Copy exactly, and only, the lines from the line containing "[Goals - draft](goals.md)" through the last line of the records below, both included.
*** PROVIDED INFORMATION ***
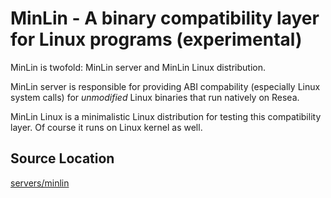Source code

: # MinLin - A binary compatibility layer for Linux programs (experimental)
MinLin is twofold: MinLin server and MinLin Linux distribution.

MinLin server is responsible for providing ABI compability
(especially Linux system calls) for *unmodified* Linux binaries
that run natively on Resea.

MinLin Linux is a minimalistic Linux distribution for testing
this compatibility layer. Of course it runs on Linux kernel as well.


## Source Location
[servers/minlin](https://github.com/nuta/resea/tree/master/servers/minlin)
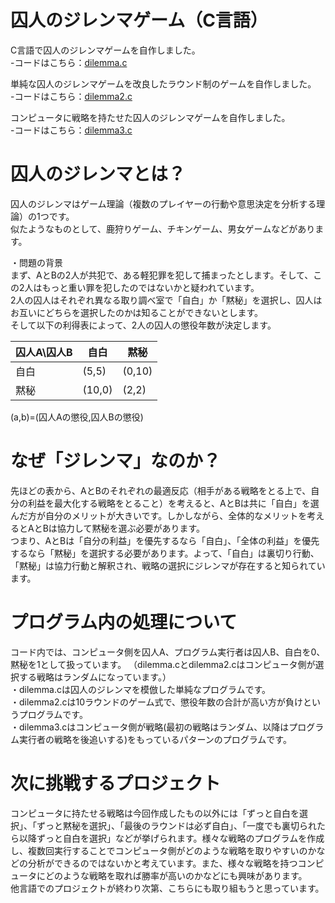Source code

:# 囚人のジレンマゲーム（C言語）
C言語で囚人のジレンマゲームを自作しました。<br>
-コードはこちら：[dilemma.c](dilemma.c/)　<br>

単純な囚人のジレンマゲームを改良したラウンド制のゲームを自作しました。<br>
-コードはこちら：[dilemma2.c](dilemma2.c/) <br>

コンピュータに戦略を持たせた囚人のジレンマゲームを自作しました。<br>
-コードはこちら：[dilemma3.c](dilemma3.c/) 

# 囚人のジレンマとは？
囚人のジレンマはゲーム理論（複数のプレイヤーの行動や意思決定を分析する理論）の1つです。<br>
似たようなものとして、鹿狩りゲーム、チキンゲーム、男女ゲームなどがあります。<br>

・問題の背景<br>
まず、AとBの2人が共犯で、ある軽犯罪を犯して捕まったとします。そして、この2人はもっと重い罪を犯したのではないかと疑われています。<br>
2人の囚人はそれぞれ異なる取り調べ室で「自白」か「黙秘」を選択し、囚人はお互いにどちらを選択したのかは知ることができないとします。<br>
そして以下の利得表によって、2人の囚人の懲役年数が決定します。<br>

| 囚人A\囚人B| 自白 | 黙秘 |
| ------- | ------- | ------- |
| 自白 | (5,5) | (0,10) |
| 黙秘| (10,0) | (2,2) |

(a,b)=(囚人Aの懲役,囚人Bの懲役)

# なぜ「ジレンマ」なのか？
先ほどの表から、AとBのそれぞれの最適反応（相手がある戦略をとる上で、自分の利益を最大化する戦略をとること）を考えると、AとBは共に「自白」を選んだ方が自分のメリットが大きいです。しかしながら、全体的なメリットを考えるとAとBは協力して黙秘を選ぶ必要があります。<br>
つまり、AとBは「自分の利益」を優先するなら「自白」、「全体の利益」を優先するなら「黙秘」を選択する必要があります。よって、「自白」は裏切り行動、「黙秘」は協力行動と解釈され、戦略の選択にジレンマが存在すると知られています。

# プログラム内の処理について
コード内では、コンピュータ側を囚人A、プログラム実行者は囚人B、自白を0、黙秘を1として扱っています。
（dilemma.cとdilemma2.cはコンピュータ側が選択する戦略はランダムになっています。）<br>
・dilemma.cは囚人のジレンマを模倣した単純なプログラムです。<br>
・dilemma2.cは10ラウンドのゲーム式で、懲役年数の合計が高い方が負けというプログラムです。<br>
・dilemma3.cはコンピュータ側が戦略(最初の戦略はランダム、以降はプログラム実行者の戦略を後追いする)をもっているパターンのプログラムです。<br>

# 次に挑戦するプロジェクト
コンピュータに持たせる戦略は今回作成したもの以外には「ずっと自白を選択」、「ずっと黙秘を選択」、「最後のラウンドは必ず自白」、「一度でも裏切られたら以降ずっと自白を選択」などが挙げられます。様々な戦略のプログラムを作成し、複数回実行することでコンピュータ側がどのような戦略を取りやすいのかなどの分析ができるのではないかと考えています。また、様々な戦略を持つコンピュータにどのような戦略を取れば勝率が高いのかなどにも興味があります。<br>
他言語でのプロジェクトが終わり次第、こちらにも取り組もうと思っています。

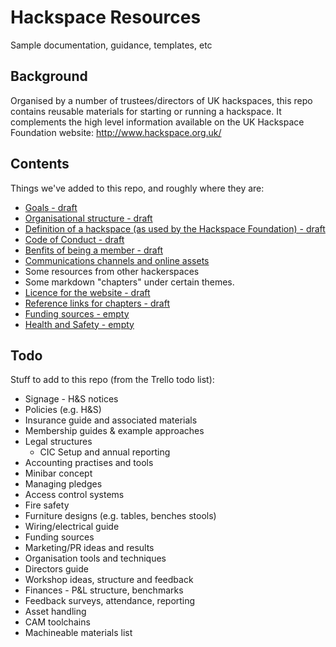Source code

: # Hackspace Resources
Sample documentation, guidance, templates, etc


## Background
Organised by a number of trustees/directors of UK hackspaces, this repo contains reusable materials for starting or running a hackspace.  It complements the high level information available on the UK Hackspace Foundation website: http://www.hackspace.org.uk/

## Contents

Things we've added to this repo, and roughly where they are:

* [Goals - draft](goals.md)
* [Organisational structure - draft](structure.md)
* [Definition of a hackspace (as used by the Hackspace Foundation) - draft](define.md)
* [Code of Conduct - draft](codeOfConduct.md)
* [Benfits of being a member - draft](benefits.md)
* [Communications channels and online assets](comms.md)
* Some resources from other hackerspaces
* Some markdown "chapters" under certain themes. 
* [Licence for the website - draft](licence.md)
* [Reference links for chapters - draft](references.md)
* [Funding sources - empty](FundingSources.md)
* [Health and Safety - empty](HealthAndSafety.md)


## Todo

Stuff to add to this repo (from the Trello todo list):


* Signage - H&S notices
* Policies (e.g. H&S)
* Insurance guide and associated materials
* Membership guides & example approaches
* Legal structures
  * CIC Setup and annual reporting
* Accounting practises and tools
* Minibar concept
* Managing pledges
* Access control systems
* Fire safety
* Furniture designs (e.g. tables, benches stools)
* Wiring/electrical guide
* Funding sources
* Marketing/PR ideas and results
* Organisation tools and techniques
* Directors guide
* Workshop ideas, structure and feedback
* Finances - P&L structure, benchmarks
* Feedback surveys, attendance, reporting
* Asset handling
* CAM toolchains
* Machineable materials list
*** End of PROVIDED INFORMATION ***
- _ANSWER BOX_
* [Goals - draft](goals.md)
* [Organisational structure - draft](structure.md)
* [Definition of a hackspace (as used by the Hackspace Foundation) - draft](define.md)
* [Code of Conduct - draft](codeOfConduct.md)
* [Benfits of being a member - draft](benefits.md)
* [Communications channels and online assets](comms.md)
* Some resources from other hackerspaces
* Some markdown "chapters" under certain themes. 
* [Licence for the website - draft](licence.md)
* [Reference links for chapters - draft](references.md)
* [Funding sources - empty](FundingSources.md)
* [Health and Safety - empty](HealthAndSafety.md)


## Todo

Stuff to add to this repo (from the Trello todo list):


* Signage - H&S notices
* Policies (e.g. H&S)
* Insurance guide and associated materials
* Membership guides & example approaches
* Legal structures
  * CIC Setup and annual reporting
* Accounting practises and tools
* Minibar concept
* Managing pledges
* Access control systems
* Fire safety
* Furniture designs (e.g. tables, benches stools)
* Wiring/electrical guide
* Funding sources
* Marketing/PR ideas and results
* Organisation tools and techniques
* Directors guide
* Workshop ideas, structure and feedback
* Finances - P&L structure, benchmarks
* Feedback surveys, attendance, reporting
* Asset handling
* CAM toolchains
* Machineable materials list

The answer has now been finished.